▶ **Stored data**

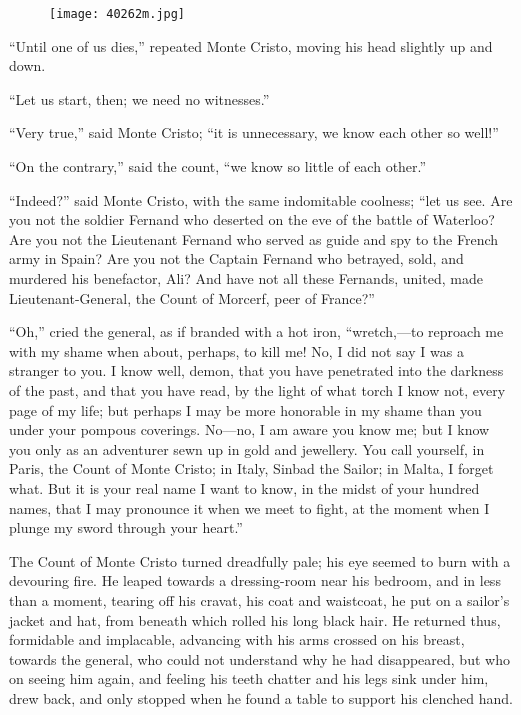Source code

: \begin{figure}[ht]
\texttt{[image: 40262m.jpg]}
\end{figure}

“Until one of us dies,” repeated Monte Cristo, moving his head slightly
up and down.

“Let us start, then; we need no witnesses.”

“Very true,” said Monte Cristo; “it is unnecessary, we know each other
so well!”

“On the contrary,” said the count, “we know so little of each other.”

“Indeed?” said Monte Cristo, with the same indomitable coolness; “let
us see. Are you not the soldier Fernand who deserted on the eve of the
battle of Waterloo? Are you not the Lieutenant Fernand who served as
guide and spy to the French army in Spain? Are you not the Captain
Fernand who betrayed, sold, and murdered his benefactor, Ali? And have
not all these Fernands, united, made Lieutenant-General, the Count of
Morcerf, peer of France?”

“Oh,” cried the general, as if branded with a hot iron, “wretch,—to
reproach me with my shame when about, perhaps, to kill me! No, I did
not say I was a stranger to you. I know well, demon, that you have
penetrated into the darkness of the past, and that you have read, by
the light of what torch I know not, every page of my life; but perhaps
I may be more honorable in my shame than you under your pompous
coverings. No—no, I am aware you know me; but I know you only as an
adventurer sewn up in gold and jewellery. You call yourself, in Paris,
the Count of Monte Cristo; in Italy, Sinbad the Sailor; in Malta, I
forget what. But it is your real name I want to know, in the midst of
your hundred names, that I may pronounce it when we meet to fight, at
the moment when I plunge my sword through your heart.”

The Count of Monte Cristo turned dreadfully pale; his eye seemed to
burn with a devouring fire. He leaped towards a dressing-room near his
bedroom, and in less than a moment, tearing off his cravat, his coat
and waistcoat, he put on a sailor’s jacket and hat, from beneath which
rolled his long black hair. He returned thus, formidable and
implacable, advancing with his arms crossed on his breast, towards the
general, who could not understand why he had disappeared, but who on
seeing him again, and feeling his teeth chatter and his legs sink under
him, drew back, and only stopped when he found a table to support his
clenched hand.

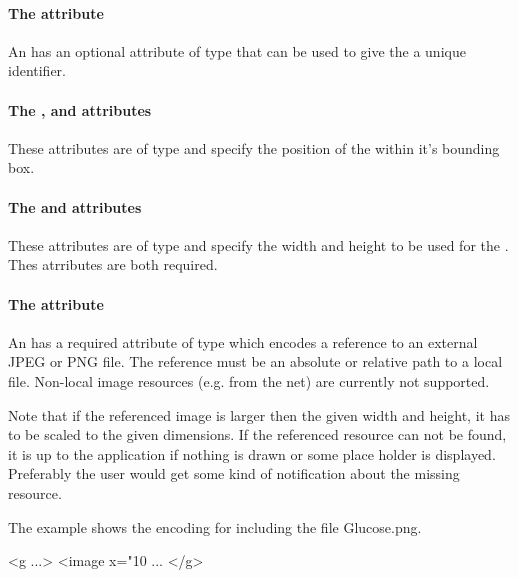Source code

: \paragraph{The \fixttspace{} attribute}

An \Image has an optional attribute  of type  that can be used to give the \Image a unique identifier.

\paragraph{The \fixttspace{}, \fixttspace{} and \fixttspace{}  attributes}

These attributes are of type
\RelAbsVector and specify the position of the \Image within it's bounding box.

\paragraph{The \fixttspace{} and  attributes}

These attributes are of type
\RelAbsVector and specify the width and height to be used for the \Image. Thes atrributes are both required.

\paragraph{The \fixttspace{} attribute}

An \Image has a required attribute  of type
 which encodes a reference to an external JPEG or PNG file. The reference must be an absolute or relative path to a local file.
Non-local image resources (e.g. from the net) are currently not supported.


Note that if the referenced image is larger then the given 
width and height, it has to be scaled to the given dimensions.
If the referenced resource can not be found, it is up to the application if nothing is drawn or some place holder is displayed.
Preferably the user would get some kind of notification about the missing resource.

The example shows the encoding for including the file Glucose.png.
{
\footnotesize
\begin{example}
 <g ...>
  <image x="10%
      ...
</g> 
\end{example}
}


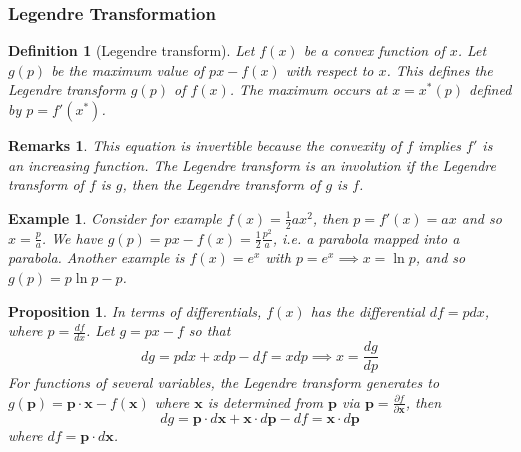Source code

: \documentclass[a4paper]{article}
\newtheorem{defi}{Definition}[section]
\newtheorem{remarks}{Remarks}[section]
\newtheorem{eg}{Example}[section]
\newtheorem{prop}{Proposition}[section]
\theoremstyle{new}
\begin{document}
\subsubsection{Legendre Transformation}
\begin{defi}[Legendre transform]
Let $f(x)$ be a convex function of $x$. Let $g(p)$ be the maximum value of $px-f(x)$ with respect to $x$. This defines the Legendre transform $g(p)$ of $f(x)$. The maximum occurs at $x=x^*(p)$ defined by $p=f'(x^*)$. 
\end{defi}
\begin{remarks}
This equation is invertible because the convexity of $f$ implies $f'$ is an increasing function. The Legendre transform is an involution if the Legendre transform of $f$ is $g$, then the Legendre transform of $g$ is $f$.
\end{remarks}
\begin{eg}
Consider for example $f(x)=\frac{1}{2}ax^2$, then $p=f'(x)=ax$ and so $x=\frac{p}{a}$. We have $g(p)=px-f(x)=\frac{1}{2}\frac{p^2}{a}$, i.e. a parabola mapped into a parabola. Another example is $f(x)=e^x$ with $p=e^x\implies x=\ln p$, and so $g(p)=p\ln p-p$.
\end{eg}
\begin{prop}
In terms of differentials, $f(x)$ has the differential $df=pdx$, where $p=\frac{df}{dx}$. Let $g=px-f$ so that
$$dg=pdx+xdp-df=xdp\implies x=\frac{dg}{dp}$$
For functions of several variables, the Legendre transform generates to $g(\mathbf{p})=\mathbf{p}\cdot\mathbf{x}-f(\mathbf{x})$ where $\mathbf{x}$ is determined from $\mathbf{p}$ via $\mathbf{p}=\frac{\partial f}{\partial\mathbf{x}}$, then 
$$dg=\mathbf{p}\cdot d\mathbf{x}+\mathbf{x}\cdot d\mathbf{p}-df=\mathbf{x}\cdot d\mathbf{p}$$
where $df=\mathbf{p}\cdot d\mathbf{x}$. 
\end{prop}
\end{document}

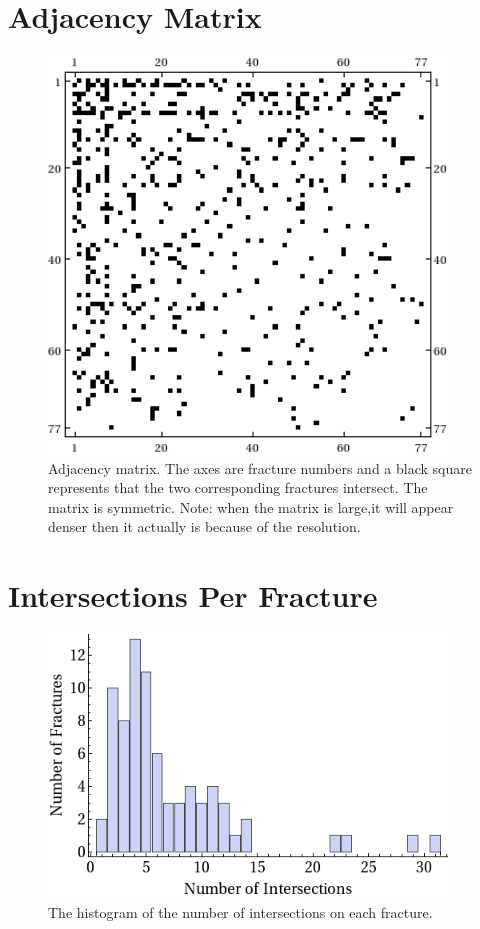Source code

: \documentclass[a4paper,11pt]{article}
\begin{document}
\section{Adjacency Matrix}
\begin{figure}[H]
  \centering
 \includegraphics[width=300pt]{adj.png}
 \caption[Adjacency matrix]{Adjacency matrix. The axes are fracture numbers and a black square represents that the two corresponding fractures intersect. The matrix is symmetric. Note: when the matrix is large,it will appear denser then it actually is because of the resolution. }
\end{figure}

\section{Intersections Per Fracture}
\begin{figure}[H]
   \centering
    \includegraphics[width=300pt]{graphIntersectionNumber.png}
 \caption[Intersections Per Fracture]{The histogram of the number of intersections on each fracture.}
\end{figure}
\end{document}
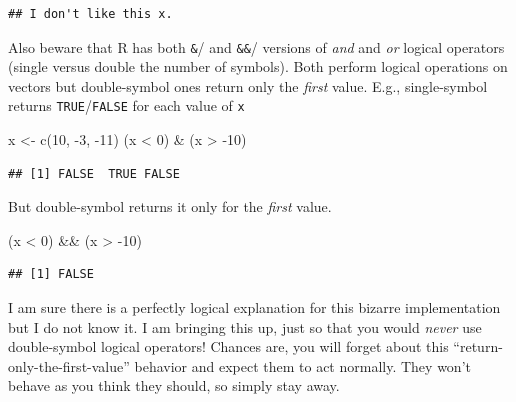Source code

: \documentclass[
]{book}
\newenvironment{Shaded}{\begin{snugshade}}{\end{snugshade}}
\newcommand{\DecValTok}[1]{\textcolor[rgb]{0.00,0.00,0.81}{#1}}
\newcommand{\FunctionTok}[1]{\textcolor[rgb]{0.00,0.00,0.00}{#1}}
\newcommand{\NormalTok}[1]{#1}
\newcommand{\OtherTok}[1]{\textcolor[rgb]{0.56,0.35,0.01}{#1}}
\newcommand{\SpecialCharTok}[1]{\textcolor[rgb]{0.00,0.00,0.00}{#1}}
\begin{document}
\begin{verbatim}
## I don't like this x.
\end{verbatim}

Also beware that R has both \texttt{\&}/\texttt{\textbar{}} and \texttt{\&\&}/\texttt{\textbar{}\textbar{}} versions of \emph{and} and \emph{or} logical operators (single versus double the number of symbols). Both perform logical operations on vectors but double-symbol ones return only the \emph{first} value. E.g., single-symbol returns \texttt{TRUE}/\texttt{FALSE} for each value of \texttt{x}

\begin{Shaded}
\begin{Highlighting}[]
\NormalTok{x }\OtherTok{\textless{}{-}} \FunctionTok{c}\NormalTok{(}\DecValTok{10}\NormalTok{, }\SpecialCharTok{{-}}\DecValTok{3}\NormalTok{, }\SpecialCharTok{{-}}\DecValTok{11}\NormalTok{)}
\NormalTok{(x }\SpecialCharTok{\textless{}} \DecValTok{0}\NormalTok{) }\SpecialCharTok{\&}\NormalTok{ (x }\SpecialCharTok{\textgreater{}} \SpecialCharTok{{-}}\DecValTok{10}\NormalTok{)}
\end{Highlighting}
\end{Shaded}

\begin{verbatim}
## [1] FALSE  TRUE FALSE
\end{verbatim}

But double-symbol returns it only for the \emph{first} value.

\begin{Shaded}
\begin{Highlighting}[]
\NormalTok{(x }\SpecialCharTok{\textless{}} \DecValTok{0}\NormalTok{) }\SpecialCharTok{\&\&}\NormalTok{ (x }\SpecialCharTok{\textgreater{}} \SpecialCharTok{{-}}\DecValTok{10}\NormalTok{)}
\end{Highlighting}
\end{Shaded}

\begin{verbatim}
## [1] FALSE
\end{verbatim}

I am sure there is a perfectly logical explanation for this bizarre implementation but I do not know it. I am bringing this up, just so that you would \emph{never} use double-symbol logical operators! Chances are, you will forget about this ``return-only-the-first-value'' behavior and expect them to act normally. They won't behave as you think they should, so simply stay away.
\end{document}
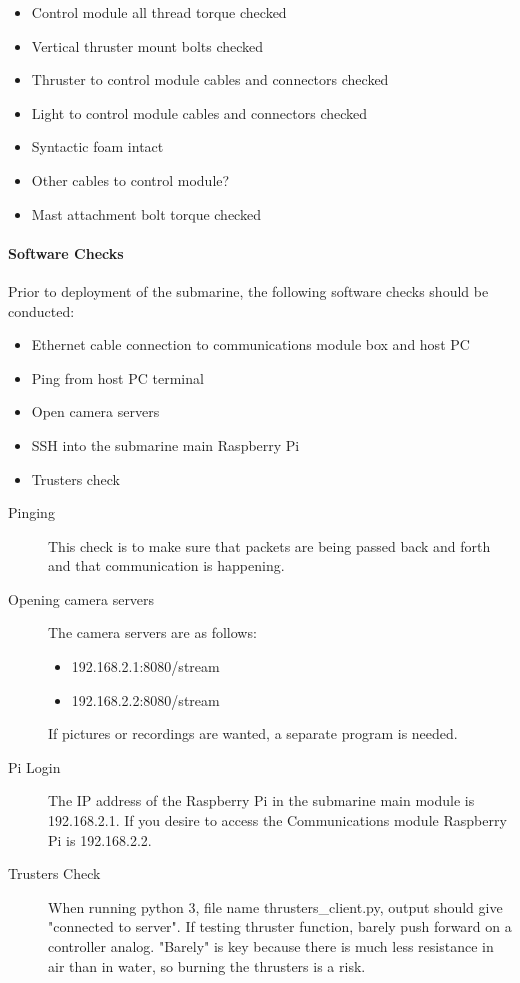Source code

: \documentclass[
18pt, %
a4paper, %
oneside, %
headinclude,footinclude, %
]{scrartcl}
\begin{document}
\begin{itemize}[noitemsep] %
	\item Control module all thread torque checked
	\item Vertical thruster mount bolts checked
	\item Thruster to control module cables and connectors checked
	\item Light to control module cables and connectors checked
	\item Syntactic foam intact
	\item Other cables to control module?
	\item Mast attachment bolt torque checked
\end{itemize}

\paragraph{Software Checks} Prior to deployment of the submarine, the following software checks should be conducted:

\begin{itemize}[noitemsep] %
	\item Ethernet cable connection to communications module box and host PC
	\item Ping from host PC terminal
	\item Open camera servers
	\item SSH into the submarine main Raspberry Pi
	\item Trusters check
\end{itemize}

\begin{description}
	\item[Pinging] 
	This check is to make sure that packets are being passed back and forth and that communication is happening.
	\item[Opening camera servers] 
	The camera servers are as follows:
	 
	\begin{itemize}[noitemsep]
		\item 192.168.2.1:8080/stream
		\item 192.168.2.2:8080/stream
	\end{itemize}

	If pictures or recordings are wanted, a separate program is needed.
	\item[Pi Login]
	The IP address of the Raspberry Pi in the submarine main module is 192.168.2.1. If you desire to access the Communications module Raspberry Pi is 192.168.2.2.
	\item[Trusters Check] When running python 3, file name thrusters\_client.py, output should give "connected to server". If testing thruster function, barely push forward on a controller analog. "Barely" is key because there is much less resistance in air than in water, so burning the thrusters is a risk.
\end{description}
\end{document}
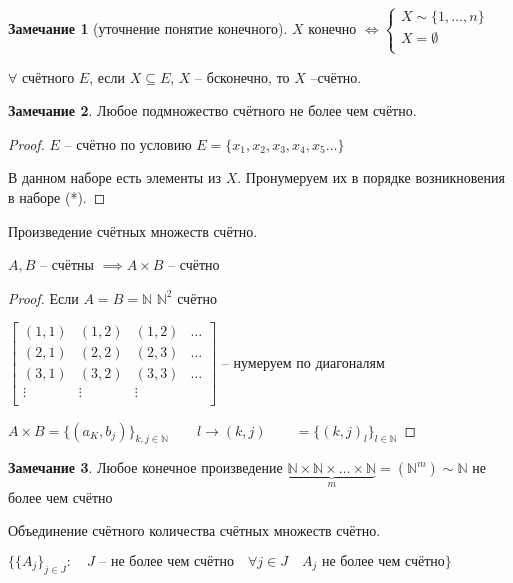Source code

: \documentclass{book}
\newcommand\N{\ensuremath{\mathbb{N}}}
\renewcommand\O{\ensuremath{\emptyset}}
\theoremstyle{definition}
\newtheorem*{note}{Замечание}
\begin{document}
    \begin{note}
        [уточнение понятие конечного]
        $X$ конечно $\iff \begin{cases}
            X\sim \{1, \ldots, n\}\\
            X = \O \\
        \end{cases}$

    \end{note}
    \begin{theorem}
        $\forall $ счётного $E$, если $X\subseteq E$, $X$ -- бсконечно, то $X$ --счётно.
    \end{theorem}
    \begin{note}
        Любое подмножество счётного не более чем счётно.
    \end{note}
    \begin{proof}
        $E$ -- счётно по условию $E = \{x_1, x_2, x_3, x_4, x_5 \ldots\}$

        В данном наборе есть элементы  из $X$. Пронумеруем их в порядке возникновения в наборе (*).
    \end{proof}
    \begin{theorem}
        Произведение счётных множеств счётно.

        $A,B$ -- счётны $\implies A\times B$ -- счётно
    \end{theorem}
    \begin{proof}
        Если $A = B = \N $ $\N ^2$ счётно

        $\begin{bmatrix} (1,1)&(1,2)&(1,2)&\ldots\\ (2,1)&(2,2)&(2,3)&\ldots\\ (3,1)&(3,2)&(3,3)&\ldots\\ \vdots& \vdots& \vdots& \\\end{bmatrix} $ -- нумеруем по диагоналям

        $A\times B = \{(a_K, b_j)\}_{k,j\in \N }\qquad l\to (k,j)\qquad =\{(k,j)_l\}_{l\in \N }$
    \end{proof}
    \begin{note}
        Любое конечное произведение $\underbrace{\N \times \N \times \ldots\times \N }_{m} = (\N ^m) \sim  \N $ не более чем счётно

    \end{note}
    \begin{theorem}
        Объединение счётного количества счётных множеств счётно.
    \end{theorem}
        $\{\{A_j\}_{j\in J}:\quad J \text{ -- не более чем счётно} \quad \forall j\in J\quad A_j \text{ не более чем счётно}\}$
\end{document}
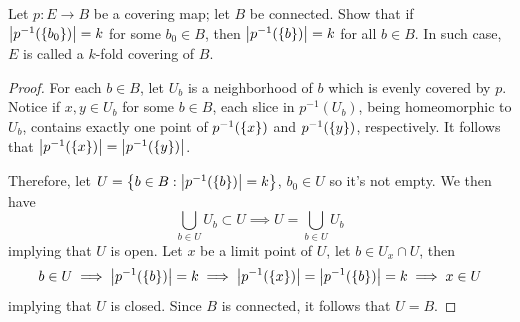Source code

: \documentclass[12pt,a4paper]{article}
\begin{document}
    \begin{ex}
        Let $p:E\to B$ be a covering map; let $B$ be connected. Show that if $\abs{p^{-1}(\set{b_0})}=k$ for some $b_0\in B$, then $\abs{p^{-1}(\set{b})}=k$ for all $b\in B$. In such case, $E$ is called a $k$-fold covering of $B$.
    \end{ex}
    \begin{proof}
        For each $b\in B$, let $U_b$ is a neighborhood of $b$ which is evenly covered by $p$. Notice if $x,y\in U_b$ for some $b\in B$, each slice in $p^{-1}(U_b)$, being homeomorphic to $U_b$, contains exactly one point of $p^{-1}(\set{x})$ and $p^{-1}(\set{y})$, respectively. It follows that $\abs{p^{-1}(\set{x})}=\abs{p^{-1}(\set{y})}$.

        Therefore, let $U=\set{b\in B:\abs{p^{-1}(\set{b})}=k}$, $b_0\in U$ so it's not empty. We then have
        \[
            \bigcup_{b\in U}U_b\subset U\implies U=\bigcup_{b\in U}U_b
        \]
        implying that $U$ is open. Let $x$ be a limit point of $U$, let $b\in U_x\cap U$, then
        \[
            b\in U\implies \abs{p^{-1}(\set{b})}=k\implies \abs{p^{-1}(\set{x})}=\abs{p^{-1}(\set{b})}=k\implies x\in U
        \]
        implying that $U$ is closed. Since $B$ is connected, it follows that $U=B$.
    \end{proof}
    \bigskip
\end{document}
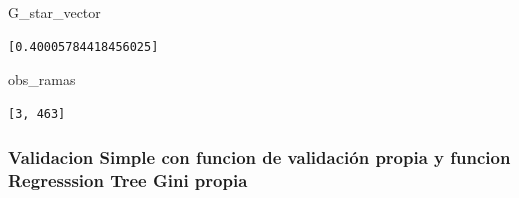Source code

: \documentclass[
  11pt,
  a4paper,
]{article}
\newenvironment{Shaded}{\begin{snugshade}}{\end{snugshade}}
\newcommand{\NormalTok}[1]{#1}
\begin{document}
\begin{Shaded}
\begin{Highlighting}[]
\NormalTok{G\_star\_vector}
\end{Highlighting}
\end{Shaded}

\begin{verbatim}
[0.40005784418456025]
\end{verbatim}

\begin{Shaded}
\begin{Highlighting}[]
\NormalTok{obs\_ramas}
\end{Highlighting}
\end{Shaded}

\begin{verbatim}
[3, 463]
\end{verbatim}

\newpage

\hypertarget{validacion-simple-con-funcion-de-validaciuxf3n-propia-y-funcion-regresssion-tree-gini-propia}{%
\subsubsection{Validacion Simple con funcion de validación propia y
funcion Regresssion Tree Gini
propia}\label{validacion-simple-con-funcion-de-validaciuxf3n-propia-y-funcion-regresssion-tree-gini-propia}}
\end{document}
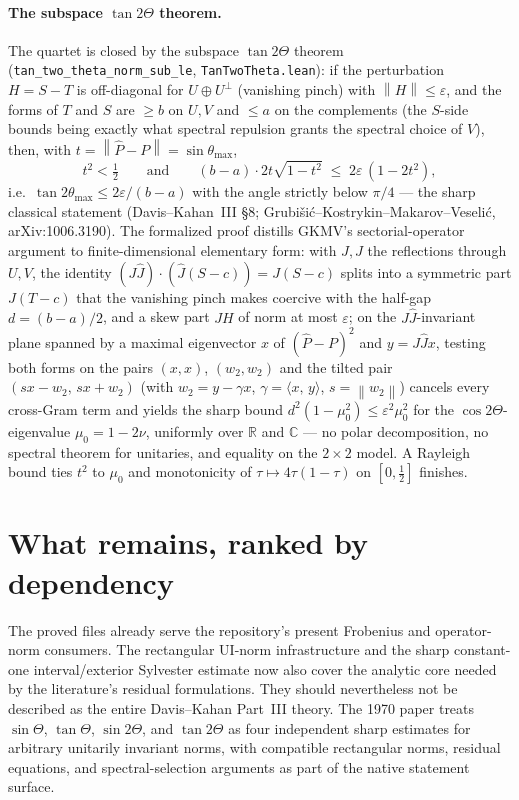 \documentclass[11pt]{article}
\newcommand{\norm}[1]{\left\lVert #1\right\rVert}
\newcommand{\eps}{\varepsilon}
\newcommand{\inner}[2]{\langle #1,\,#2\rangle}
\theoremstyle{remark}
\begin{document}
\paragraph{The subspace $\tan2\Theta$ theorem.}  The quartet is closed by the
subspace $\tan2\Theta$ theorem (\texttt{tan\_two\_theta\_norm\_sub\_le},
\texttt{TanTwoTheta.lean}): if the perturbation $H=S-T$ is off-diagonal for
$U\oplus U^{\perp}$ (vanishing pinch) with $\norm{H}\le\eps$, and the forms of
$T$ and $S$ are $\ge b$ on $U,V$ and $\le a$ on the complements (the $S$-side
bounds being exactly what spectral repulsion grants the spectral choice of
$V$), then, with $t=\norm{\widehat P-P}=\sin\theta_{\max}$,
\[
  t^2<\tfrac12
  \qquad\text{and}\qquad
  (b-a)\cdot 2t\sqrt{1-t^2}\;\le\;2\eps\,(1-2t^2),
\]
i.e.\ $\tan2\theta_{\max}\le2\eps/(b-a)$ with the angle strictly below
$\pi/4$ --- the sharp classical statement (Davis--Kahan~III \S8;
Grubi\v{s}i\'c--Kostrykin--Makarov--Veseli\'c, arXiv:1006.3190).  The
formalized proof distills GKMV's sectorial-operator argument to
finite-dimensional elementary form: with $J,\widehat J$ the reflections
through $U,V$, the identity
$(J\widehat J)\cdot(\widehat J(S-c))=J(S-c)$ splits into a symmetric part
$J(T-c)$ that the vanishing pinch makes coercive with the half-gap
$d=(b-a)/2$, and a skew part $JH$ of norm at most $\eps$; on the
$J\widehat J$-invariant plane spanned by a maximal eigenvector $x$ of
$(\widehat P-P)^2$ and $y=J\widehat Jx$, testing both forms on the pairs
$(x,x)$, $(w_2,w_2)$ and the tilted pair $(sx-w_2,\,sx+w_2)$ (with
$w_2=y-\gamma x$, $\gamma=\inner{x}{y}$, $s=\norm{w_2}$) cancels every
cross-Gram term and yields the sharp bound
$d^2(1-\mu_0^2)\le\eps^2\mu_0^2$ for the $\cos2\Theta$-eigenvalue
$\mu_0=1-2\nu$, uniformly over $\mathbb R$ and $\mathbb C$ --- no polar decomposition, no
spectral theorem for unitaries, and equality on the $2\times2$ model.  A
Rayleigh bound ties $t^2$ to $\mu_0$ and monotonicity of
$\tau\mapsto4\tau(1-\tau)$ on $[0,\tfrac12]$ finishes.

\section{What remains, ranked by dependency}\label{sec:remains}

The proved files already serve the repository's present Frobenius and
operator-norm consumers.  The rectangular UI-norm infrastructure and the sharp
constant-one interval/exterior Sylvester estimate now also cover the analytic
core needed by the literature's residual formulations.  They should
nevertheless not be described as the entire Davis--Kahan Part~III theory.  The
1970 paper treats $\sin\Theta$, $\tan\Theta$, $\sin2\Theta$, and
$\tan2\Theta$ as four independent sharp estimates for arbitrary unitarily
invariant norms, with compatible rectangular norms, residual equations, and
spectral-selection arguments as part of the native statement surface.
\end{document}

▶ **Exercise objective**
Look above for the line with "funcion Regresssion Tree Gini" and the line with "a symmetric part", then restate exactly those two lines and all lines between them, with no pictures.

▶ **Completed task**
funcion Regresssion Tree Gini
propia}\label{validacion-simple-con-funcion-de-validaciuxf3n-propia-y-funcion-regresssion-tree-gini-propia}}
\end{document}
 \documentclass[11pt]{article}
\newcommand{\norm}[1]{\left\lVert #1\right\rVert}
\newcommand{\eps}{\varepsilon}
\newcommand{\inner}[2]{\langle #1,\,#2\rangle}
\theoremstyle{remark}
\begin{document}
\paragraph{The subspace $\tan2\Theta$ theorem.}  The quartet is closed by the
subspace $\tan2\Theta$ theorem (\texttt{tan\_two\_theta\_norm\_sub\_le},
\texttt{TanTwoTheta.lean}): if the perturbation $H=S-T$ is off-diagonal for
$U\oplus U^{\perp}$ (vanishing pinch) with $\norm{H}\le\eps$, and the forms of
$T$ and $S$ are $\ge b$ on $U,V$ and $\le a$ on the complements (the $S$-side
bounds being exactly what spectral repulsion grants the spectral choice of
$V$), then, with $t=\norm{\widehat P-P}=\sin\theta_{\max}$,
\[
  t^2<\tfrac12
  \qquad\text{and}\qquad
  (b-a)\cdot 2t\sqrt{1-t^2}\;\le\;2\eps\,(1-2t^2),
\]
i.e.\ $\tan2\theta_{\max}\le2\eps/(b-a)$ with the angle strictly below
$\pi/4$ --- the sharp classical statement (Davis--Kahan~III \S8;
Grubi\v{s}i\'c--Kostrykin--Makarov--Veseli\'c, arXiv:1006.3190).  The
formalized proof distills GKMV's sectorial-operator argument to
finite-dimensional elementary form: with $J,\widehat J$ the reflections
through $U,V$, the identity
$(J\widehat J)\cdot(\widehat J(S-c))=J(S-c)$ splits into a symmetric part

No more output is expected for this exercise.